The Information Governance (IG) team at the hospital configured the FairWarning software to work alongside its Meditech EMR, HR, and Laboratory investigations systems. Working with the Senior Leadership team and HR, the IG project staff designed reports from the software to monitor staff access for records, aligned to job requirements and working procedures. The FairWarning report highlights when access is outside of a clinical or administration requirement and requires further investigation. Guidelines are provided for line managers and HR to assess and validate access when a potential data breach is flagged. The process helps to safeguard data, while also supporting back office staff by providing guidelines and working procedures that make it easier to perform their job roles without fear of privacy breaches.

Matt Connor, CIO, Liverpool Women’s Trust, said: “The trust is becoming more dependent on digital working, aligned with the government’s drive for digital transformation, and is relying more on accessing data than before. As such, we need assurance that the data is being managed safely and that we have the right systems in place to do so. Together Imprivata OneSign Single Sign-On and Imprivata FairWarning give us effective access controls, robust identity governance, and critical data privacy compliance.”

Since implementing Imprivata OneSign and FairWarning solutions, the trust has introduced a ‘zero tolerance policy’ to data privacy breaches. Irregular activity is flagged to the Head of Information and subsequently to the CIO, as well as to the HR team, when deemed appropriate.

University College London Hospitals NHS Foundation Trust

Our final finalist in this category is University College London Hospitals NHS Foundation Trust (UCLH) and its Hospital Oxygen Usage Monitoring Application. 

Oxygen supply to hospitals was of critical importance during the first and second wave of the COVID-19 pandemic, so UCLHC created an app to monitor the flow rate through the hospital’s vacuum insulated evaporator (VIE) – its main oxygen tank – to provide oversight of daily usage.

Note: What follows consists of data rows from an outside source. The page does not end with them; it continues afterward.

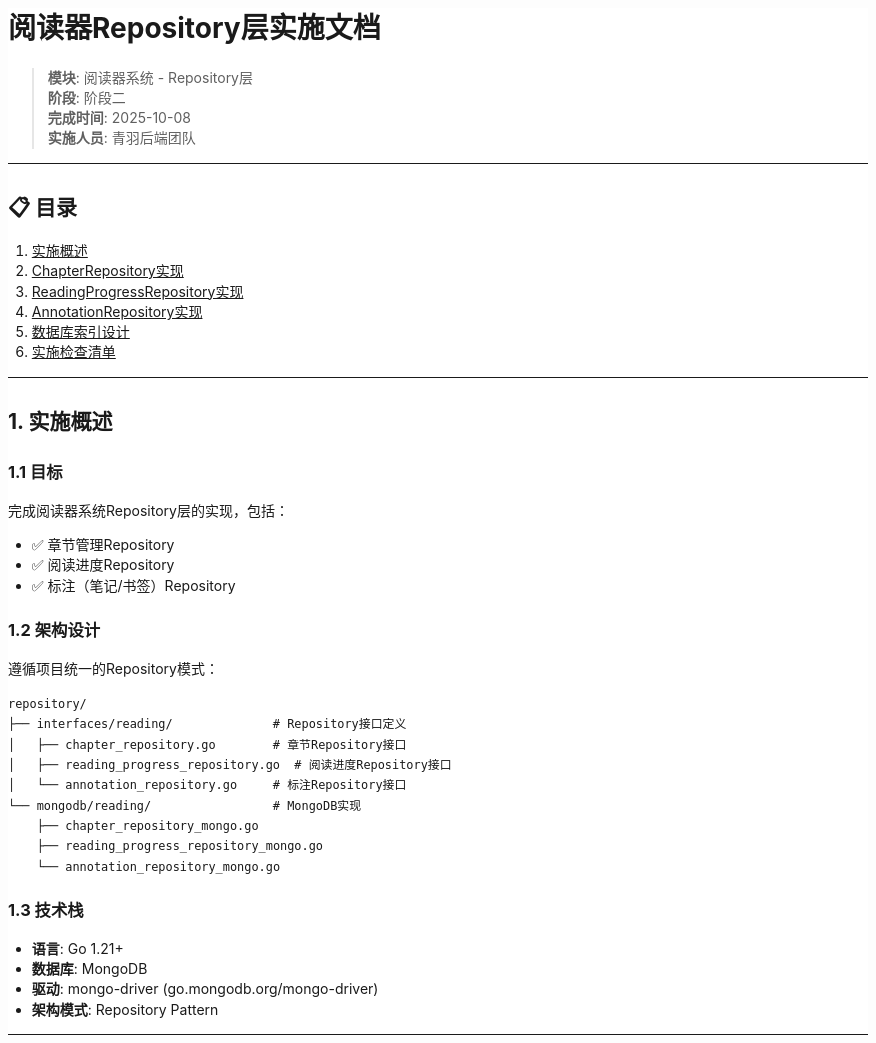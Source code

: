 # 阅读器Repository层实施文档

> **模块**: 阅读器系统 - Repository层  
> **阶段**: 阶段二  
> **完成时间**: 2025-10-08  
> **实施人员**: 青羽后端团队

---

## 📋 目录

1. [实施概述](#1-实施概述)
2. [ChapterRepository实现](#2-chapterrepository实现)
3. [ReadingProgressRepository实现](#3-readingprogressrepository实现)
4. [AnnotationRepository实现](#4-annotationrepository实现)
5. [数据库索引设计](#5-数据库索引设计)
6. [实施检查清单](#6-实施检查清单)

---

## 1. 实施概述

### 1.1 目标

完成阅读器系统Repository层的实现，包括：
- ✅ 章节管理Repository
- ✅ 阅读进度Repository
- ✅ 标注（笔记/书签）Repository

### 1.2 架构设计

遵循项目统一的Repository模式：

```
repository/
├── interfaces/reading/              # Repository接口定义
│   ├── chapter_repository.go        # 章节Repository接口
│   ├── reading_progress_repository.go  # 阅读进度Repository接口
│   └── annotation_repository.go     # 标注Repository接口
└── mongodb/reading/                 # MongoDB实现
    ├── chapter_repository_mongo.go
    ├── reading_progress_repository_mongo.go
    └── annotation_repository_mongo.go
```

### 1.3 技术栈

- **语言**: Go 1.21+
- **数据库**: MongoDB
- **驱动**: mongo-driver (go.mongodb.org/mongo-driver)
- **架构模式**: Repository Pattern

---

Hospitals had been warned by NHS England to pay careful attention to their oxygen supplies and daily usage and, as the number of patients requiring oxygen due to coronavirus increased, so did the demand of the flow through the VIE. The trust says that monitoring this flow is difficult and can only be done at the VIE itself if the correct monitoring equipment has been installed. Due to the size of the hospital, multi-site operation and complex VIE install, it came up with an automated solution that uses open-source tools – the methodology and code for which is available on GitHub.

UCLH uses robotic process automation via an open-source project TagUI to go to the website and grab VIE fill data every day. These data are then manipulated in an app built in PHP to calculate flow rate and compare it to the previous days, with an automated email then sent out daily to the estates team, reporting team and clinical managers so there is an awareness of the current usage compared to threshold. The results are then displayed in an app, which has been running for 15 months as an entirely automated solution and has allowed the trust to manage oxygen supplies throughout both waves of the pandemic.